#### WHAT IS BEING ASKED
Every record that follows needs to be written out again, exactly.

[Dataset entries]
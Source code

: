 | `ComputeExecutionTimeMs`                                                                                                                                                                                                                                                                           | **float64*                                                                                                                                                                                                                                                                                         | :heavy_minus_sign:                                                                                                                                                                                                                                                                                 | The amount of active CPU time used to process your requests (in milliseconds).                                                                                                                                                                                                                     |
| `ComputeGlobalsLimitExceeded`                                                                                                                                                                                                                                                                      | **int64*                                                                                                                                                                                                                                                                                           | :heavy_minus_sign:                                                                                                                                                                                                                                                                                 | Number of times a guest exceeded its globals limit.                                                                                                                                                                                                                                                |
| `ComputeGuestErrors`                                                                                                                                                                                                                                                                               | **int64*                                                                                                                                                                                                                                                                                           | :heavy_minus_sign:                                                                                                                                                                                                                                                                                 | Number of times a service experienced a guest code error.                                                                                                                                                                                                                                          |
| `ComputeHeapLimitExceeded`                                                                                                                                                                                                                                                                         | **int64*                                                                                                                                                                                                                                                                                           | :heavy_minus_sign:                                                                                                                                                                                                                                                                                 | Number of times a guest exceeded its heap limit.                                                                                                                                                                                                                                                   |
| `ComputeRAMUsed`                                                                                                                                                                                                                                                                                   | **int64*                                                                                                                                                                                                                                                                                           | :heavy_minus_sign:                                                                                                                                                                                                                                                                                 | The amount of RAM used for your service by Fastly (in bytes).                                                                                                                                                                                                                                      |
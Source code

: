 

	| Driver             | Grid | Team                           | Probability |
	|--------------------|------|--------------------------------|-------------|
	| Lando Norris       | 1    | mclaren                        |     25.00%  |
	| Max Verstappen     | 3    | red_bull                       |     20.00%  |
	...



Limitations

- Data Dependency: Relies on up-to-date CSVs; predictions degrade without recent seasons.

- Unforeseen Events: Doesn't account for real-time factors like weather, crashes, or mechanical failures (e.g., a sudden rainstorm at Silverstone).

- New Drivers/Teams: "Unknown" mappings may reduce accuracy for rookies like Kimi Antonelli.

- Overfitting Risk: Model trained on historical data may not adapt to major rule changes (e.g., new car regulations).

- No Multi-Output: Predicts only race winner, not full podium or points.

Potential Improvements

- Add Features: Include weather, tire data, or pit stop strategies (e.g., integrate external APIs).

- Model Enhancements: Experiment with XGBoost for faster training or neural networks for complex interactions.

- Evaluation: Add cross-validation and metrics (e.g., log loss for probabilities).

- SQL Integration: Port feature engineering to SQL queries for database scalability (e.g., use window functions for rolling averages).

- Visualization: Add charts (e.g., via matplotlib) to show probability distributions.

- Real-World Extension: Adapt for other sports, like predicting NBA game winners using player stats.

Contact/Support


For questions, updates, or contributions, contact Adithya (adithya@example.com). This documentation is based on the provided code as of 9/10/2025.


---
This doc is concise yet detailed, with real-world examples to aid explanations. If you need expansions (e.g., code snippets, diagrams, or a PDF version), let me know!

#### ANSWER SPACE
Source code

: | `ComputeExecutionTimeMs`                                                                                                                                                                                                                                                                           | **float64*                                                                                                                                                                                                                                                                                         | :heavy_minus_sign:                                                                                                                                                                                                                                                                                 | The amount of active CPU time used to process your requests (in milliseconds).                                                                                                                                                                                                                     |
| `ComputeGlobalsLimitExceeded`                                                                                                                                                                                                                                                                      | **int64*                                                                                                                                                                                                                                                                                           | :heavy_minus_sign:                                                                                                                                                                                                                                                                                 | Number of times a guest exceeded its globals limit.                                                                                                                                                                                                                                                |
| `ComputeGuestErrors`                                                                                                                                                                                                                                                                               | **int64*                                                                                                                                                                                                                                                                                           | :heavy_minus_sign:                                                                                                                                                                                                                                                                                 | Number of times a service experienced a guest code error.                                                                                                                                                                                                                                          |
| `ComputeHeapLimitExceeded`                                                                                                                                                                                                                                                                         | **int64*                                                                                                                                                                                                                                                                                           | :heavy_minus_sign:                                                                                                                                                                                                                                                                                 | Number of times a guest exceeded its heap limit.                                                                                                                                                                                                                                                   |
| `ComputeRAMUsed`                                                                                                                                                                                                                                                                                   | **int64*                                                                                                                                                                                                                                                                                           | :heavy_minus_sign:                                                                                                                                                                                                                                                                                 | The amount of RAM used for your service by Fastly (in bytes).                                                                                                                                                                                                                                      |
Source code

: 

	| Driver             | Grid | Team                           | Probability |
	|--------------------|------|--------------------------------|-------------|
	| Lando Norris       | 1    | mclaren                        |     25.00%  |
	| Max Verstappen     | 3    | red_bull                       |     20.00%  |
	...



Limitations

- Data Dependency: Relies on up-to-date CSVs; predictions degrade without recent seasons.

- Unforeseen Events: Doesn't account for real-time factors like weather, crashes, or mechanical failures (e.g., a sudden rainstorm at Silverstone).

- New Drivers/Teams: "Unknown" mappings may reduce accuracy for rookies like Kimi Antonelli.

- Overfitting Risk: Model trained on historical data may not adapt to major rule changes (e.g., new car regulations).

- No Multi-Output: Predicts only race winner, not full podium or points.

Potential Improvements

- Add Features: Include weather, tire data, or pit stop strategies (e.g., integrate external APIs).

- Model Enhancements: Experiment with XGBoost for faster training or neural networks for complex interactions.

- Evaluation: Add cross-validation and metrics (e.g., log loss for probabilities).

- SQL Integration: Port feature engineering to SQL queries for database scalability (e.g., use window functions for rolling averages).

- Visualization: Add charts (e.g., via matplotlib) to show probability distributions.

- Real-World Extension: Adapt for other sports, like predicting NBA game winners using player stats.

Contact/Support


For questions, updates, or contributions, contact Adithya (adithya@example.com). This documentation is based on the provided code as of 9/10/2025.


---
This doc is concise yet detailed, with real-world examples to aid explanations. If you need expansions (e.g., code snippets, diagrams, or a PDF version), let me know!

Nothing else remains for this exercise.